The groups say that starting at a surprisingly young age, cultural gender expectations discourage girls from leadership.

When a young girl asserts herself in the manner expected of boys, they say, she risks being branded bossy – a precursor to other offensive and dismissive descriptors such as “aggressive,” “angry,” and “overly ambitious.”

According to a study of the Girl Scouts Research Institute, by the time girls begin middle-school, they are less interested in leadership roles than boys because they fear being disliked.

“Girls are twice as likely as boys to avoid leadership roles for fear of being deemed ‘bossy’ by their peers,” explains Anna Maria Chávez, chief executive officer of Girl Scouts of the USA. “At Girl Scouts, we want to bring adults and girls together to empower them as our next generation of leaders.”

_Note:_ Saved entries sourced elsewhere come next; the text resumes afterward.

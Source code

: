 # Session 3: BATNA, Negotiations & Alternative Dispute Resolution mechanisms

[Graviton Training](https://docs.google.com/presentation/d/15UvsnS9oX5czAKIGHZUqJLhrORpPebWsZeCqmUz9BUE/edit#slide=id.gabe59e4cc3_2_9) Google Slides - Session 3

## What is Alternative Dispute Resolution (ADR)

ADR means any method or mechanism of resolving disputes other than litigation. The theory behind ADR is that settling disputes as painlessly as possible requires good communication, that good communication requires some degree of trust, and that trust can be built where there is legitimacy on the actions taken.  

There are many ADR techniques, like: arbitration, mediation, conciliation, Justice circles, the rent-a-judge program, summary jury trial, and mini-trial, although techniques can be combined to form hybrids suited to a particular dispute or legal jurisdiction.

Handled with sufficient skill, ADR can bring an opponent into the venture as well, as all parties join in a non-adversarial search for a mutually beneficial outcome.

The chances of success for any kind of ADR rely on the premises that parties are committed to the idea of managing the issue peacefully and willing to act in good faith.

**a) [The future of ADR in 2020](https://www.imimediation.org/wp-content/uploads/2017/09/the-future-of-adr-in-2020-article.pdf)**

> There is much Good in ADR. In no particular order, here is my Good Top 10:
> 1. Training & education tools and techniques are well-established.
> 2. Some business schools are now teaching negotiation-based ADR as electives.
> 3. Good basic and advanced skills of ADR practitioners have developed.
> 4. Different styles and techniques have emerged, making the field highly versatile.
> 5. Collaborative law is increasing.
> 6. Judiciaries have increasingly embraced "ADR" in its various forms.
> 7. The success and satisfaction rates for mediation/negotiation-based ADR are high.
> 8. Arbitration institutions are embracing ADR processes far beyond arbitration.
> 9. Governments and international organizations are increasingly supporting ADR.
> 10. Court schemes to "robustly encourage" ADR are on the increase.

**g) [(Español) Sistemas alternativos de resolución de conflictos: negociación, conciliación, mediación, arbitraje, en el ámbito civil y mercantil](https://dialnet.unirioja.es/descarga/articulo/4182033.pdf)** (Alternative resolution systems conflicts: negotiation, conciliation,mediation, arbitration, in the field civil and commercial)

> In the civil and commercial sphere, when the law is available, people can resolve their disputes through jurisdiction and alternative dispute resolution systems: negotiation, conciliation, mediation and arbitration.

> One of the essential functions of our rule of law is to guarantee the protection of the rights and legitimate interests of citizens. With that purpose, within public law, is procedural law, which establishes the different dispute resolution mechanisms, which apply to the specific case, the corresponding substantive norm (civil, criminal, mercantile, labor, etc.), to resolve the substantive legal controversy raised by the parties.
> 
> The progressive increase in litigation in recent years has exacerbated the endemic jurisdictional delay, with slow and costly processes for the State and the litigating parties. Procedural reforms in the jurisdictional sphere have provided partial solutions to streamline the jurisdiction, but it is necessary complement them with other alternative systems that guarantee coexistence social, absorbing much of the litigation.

Sheryl Sandberg, Facebook COO and founder of LeanIn.org, said “We need to recognize the ways we systematically discourage leadership in girls from a young age—and instead, we need to encourage them to lead.”

“Girl Scouts of Southwest Indiana is very pleased that Lean In has partnered with Girl Scouts to raise awareness…of the importance of helping girls develop into leaders, in their own lives, in the community, and in the world,” said the council’s chief executive officer, Jan Davies.

“The program materials which (we) have developed include activities that our local Girl Scouts will use to underscore the program’s message.”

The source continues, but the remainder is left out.